MATERIAL PROVIDED:
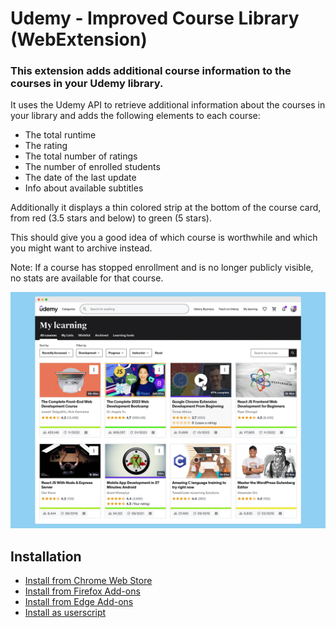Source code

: # Udemy - Improved Course Library (WebExtension)

### This extension adds additional course information to the courses in your Udemy library.

It uses the Udemy API to retrieve additional information about the courses in your library and adds the following elements to each course:

- The total runtime
- The rating
- The total number of ratings
- The number of enrolled students
- The date of the last update
- Info about available subtitles

Additionally it displays a thin colored strip at the bottom of the course card, from red (3.5 stars and below) to green (5 stars).

This should give you a good idea of which course is worthwhile and which you might want to archive instead.

Note: If a course has stopped enrollment and is no longer publicly visible, no stats are available for that course.

![screenshot](assets/screenshot.png)

## Installation

- [Install from Chrome Web Store](https://chrome.google.com/webstore/detail/udemy-improved-course-lib/dmlfcanjgejpgjajoiepgfglmjcnhhlh)
- [Install from Firefox Add-ons](https://addons.mozilla.org/addon/udemy-improved-course-library)
- [Install from Edge Add-ons](https://microsoftedge.microsoft.com/addons/detail/obecdhpagmbihmpojcafgflffhjhnicg)
- [Install as userscript](https://greasyfork.org/en/scripts/402838-udemy-improved-course-library)
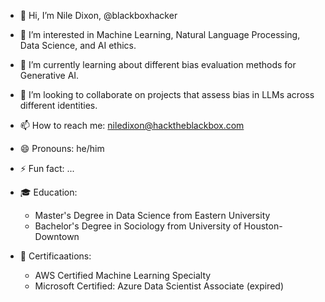 - 👋 Hi, I’m Nile Dixon, @blackboxhacker
- 👀 I’m interested in Machine Learning, Natural Language Processing, Data Science, and AI ethics.
- 🌱 I’m currently learning about different bias evaluation methods for Generative AI.
- 💞️ I’m looking to collaborate on projects that assess bias in LLMs across different identities.
- 📫 How to reach me: niledixon@hacktheblackbox.com
- 😄 Pronouns: he/him
- ⚡ Fun fact: ...

- 🎓 Education:
  - Master's Degree in Data Science from Eastern University
  - Bachelor's Degree in Sociology from University of Houston-Downtown

- 📑 Certificaations:
  - AWS Certified Machine Learning Specialty
  - Microsoft Certified: Azure Data Scientist Associate (expired)
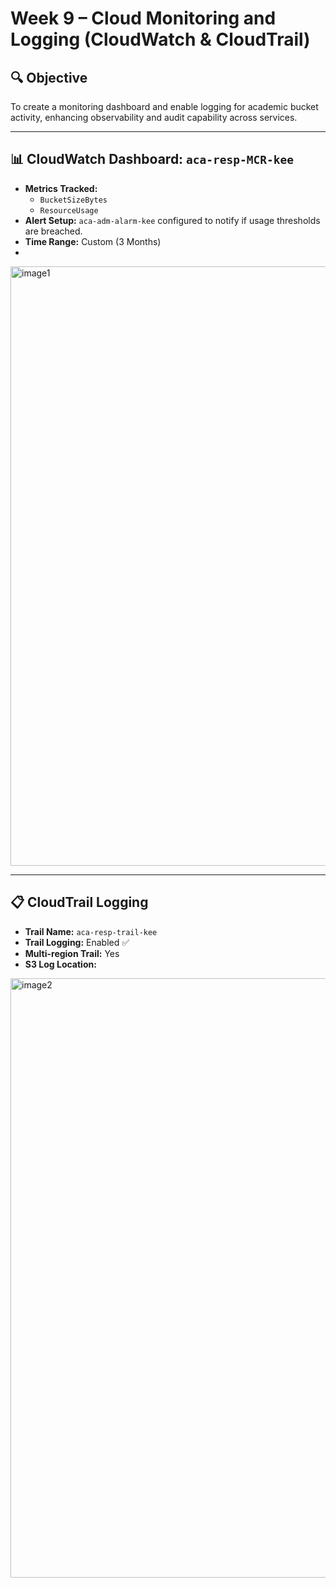 # Week 9 – Cloud Monitoring and Logging (CloudWatch & CloudTrail)

## 🔍 Objective
To create a monitoring dashboard and enable logging for academic bucket activity, enhancing observability and audit capability across services.

---

## 📊 CloudWatch Dashboard: `aca-resp-MCR-kee`
- **Metrics Tracked:**
  - `BucketSizeBytes`
  - `ResourceUsage`
- **Alert Setup:** `aca-adm-alarm-kee` configured to notify if usage thresholds are breached.
- **Time Range:** Custom (3 Months)
- 
<img width="959" alt="image1" src="https://github.com/user-attachments/assets/8730c924-570c-4061-b03a-41a81de50265" />

---

## 📋 CloudTrail Logging
- **Trail Name:** `aca-resp-trail-kee`
- **Trail Logging:** Enabled ✅
- **Multi-region Trail:** Yes
- **S3 Log Location:** 

<img width="959" alt="image2" src="https://github.com/user-attachments/assets/95025b4c-ed41-47eb-9ec1-48545a5ef7b9" />
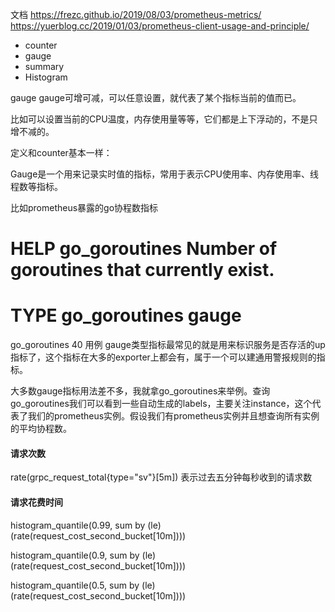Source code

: 文档 https://frezc.github.io/2019/08/03/prometheus-metrics/
https://yuerblog.cc/2019/01/03/prometheus-client-usage-and-principle/

- counter
- gauge
- summary
- Histogram


gauge
gauge可增可减，可以任意设置，就代表了某个指标当前的值而已。

比如可以设置当前的CPU温度，内存使用量等等，它们都是上下浮动的，不是只增不减的。

定义和counter基本一样：

Gauge是一个用来记录实时值的指标，常用于表示CPU使用率、内存使用率、线程数等指标。

比如prometheus暴露的go协程数指标

# HELP go_goroutines Number of goroutines that currently exist.
# TYPE go_goroutines gauge
go_goroutines 40
用例
gauge类型指标最常见的就是用来标识服务是否存活的up指标了，这个指标在大多的exporter上都会有，属于一个可以建通用警报规则的指标。

大多数gauge指标用法差不多，我就拿go_goroutines来举例。查询go_goroutines我们可以看到一些自动生成的labels，主要关注instance，这个代表了我们的prometheus实例。假设我们有prometheus实例并且想查询所有实例的平均协程数。



#### 请求次数
rate(grpc_request_total{type="sv"}[5m])
表示过去五分钟每秒收到的请求数


#### 请求花费时间

histogram_quantile(0.99, sum by (le) (rate(request_cost_second_bucket[10m])))

histogram_quantile(0.9, sum by (le) (rate(request_cost_second_bucket[10m])))


histogram_quantile(0.5, sum by (le) (rate(request_cost_second_bucket[10m])))


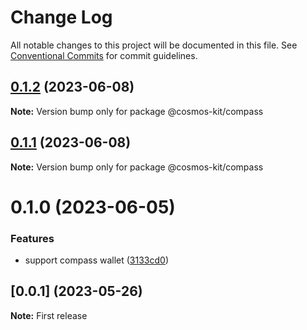 # Change Log

All notable changes to this project will be documented in this file.
See [Conventional Commits](https://conventionalcommits.org) for commit guidelines.

## [0.1.2](https://github.com/cosmology-tech/cosmos-kit/compare/@cosmos-kit/compass@0.1.1...@cosmos-kit/compass@0.1.2) (2023-06-08)

**Note:** Version bump only for package @cosmos-kit/compass





## [0.1.1](https://github.com/cosmology-tech/cosmos-kit/compare/@cosmos-kit/compass@0.1.0...@cosmos-kit/compass@0.1.1) (2023-06-08)

**Note:** Version bump only for package @cosmos-kit/compass





# 0.1.0 (2023-06-05)


### Features

* support compass wallet ([3133cd0](https://github.com/cosmology-tech/cosmos-kit/commit/3133cd024c44e8b507974403de55d9eb80b22061))





## [0.0.1] (2023-05-26)

**Note:** First release
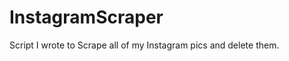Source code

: InstagramScraper
================

Script I wrote to Scrape all of my Instagram pics and delete them. 
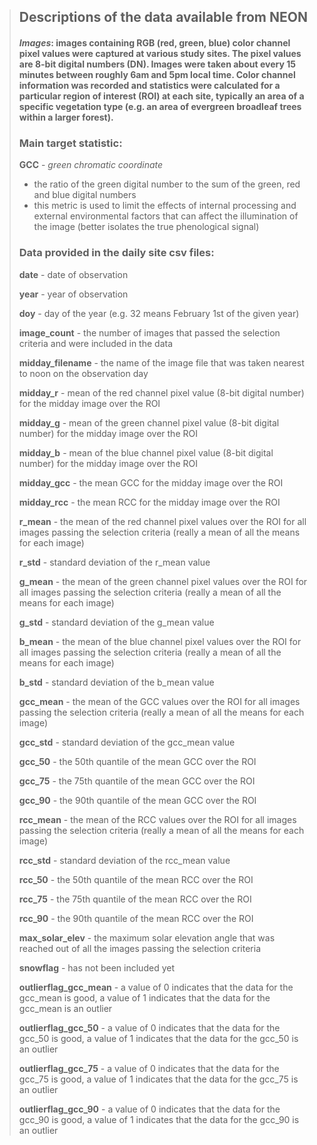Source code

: 


>## Descriptions of the data available from NEON
> #### _Images_: images containing RGB (red, green, blue) color channel pixel values were captured at various study sites. The pixel values are 8-bit digital numbers (DN). Images were taken about every 15 minutes between roughly 6am and 5pm local time. Color channel information was recorded and statistics were calculated for a particular region of interest (ROI) at each site, typically an area of a specific vegetation type (e.g. an area of evergreen broadleaf trees within a larger forest).
> ### **Main target statistic:** 
> **GCC** - _green chromatic coordinate_
> * the ratio of the green digital number to the sum of the green, red and blue digital numbers 
> * this metric is used to limit the effects of internal processing and external environmental factors that can affect the illumination of the image (better isolates the true phenological signal)
> 
> ### **Data provided in the daily site csv files:**
> **date** - date of observation
>
> **year** - year of observation
>
> **doy** - day of the year (e.g. 32 means February 1st of the given year)
>
> **image_count** - the number of images that passed the selection criteria and were included in the data
>
> **midday_filename** - the name of the image file that was taken nearest to noon on the observation day
>
> **midday_r** - mean of the red channel pixel value (8-bit digital number) for the midday image over the ROI
>
> **midday_g** - mean of the green channel pixel value (8-bit digital number) for the midday image over the ROI
>
> **midday_b** - mean of the blue channel pixel value (8-bit digital number) for the midday image over the ROI
>
> **midday_gcc** - the mean GCC for the midday image over the ROI
>
> **midday_rcc** - the mean RCC for the midday image over the ROI
>
> **r_mean** - the mean of the red channel pixel values over the ROI for all images passing the selection criteria  (really a mean of all the means for each image)
>
> **r_std** - standard deviation of the r_mean value
>
> **g_mean** - the mean of the green channel pixel values over the ROI for all images passing the selection criteria  (really a mean of all the means for each image)
>
> **g_std** - standard deviation of the g_mean value
>
> **b_mean** - the mean of the blue channel pixel values over the ROI for all images passing the selection criteria  (really a mean of all the means for each image)
>
> **b_std** - standard deviation of the b_mean value
>
> **gcc_mean** - the mean of the GCC values over the ROI for all images passing the selection criteria  (really a mean of all the means for each image)
>
> **gcc_std** - standard deviation of the gcc_mean value
>
> **gcc_50** - the 50th quantile of the mean GCC over the ROI
>
> **gcc_75** - the 75th quantile of the mean GCC over the ROI
>
> **gcc_90** - the 90th quantile of the mean GCC over the ROI
>
> **rcc_mean** - the mean of the RCC values over the ROI for all images passing the selection criteria  (really a mean of all the means for each image)
>
> **rcc_std** - standard deviation of the rcc_mean value
>
> **rcc_50** - the 50th quantile of the mean RCC over the ROI
>
> **rcc_75** - the 75th quantile of the mean RCC over the ROI
>
> **rcc_90** - the 90th quantile of the mean RCC over the ROI
>
> **max_solar_elev** - the maximum solar elevation angle that was reached out of all the images passing the selection criteria
>
> **snowflag** - has not been included yet
>
> **outlierflag_gcc_mean** - a value of 0 indicates that the data for the gcc_mean is good, a value of 1 indicates that the data for the gcc_mean is an outlier
>
> **outlierflag_gcc_50** - a value of 0 indicates that the data for the gcc_50 is good, a value of 1 indicates that the data for the gcc_50 is an outlier
>
> **outlierflag_gcc_75** - a value of 0 indicates that the data for the gcc_75 is good, a value of 1 indicates that the data for the gcc_75 is an outlier
>
> **outlierflag_gcc_90** - a value of 0 indicates that the data for the gcc_90 is good, a value of 1 indicates that the data for the gcc_90 is an outlier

GOAL OF THE EXERCISE: Write out the lines of the material above exactly, from its first line through the line that contains "- Info about available subtitles", so that no picture appears in the copy.

OUTPUT OF THE EXERCISE:
Source code

: # Udemy - Improved Course Library (WebExtension)

### This extension adds additional course information to the courses in your Udemy library.

It uses the Udemy API to retrieve additional information about the courses in your library and adds the following elements to each course:

- The total runtime
- The rating
- The total number of ratings
- The number of enrolled students
- The date of the last update
- Info about available subtitles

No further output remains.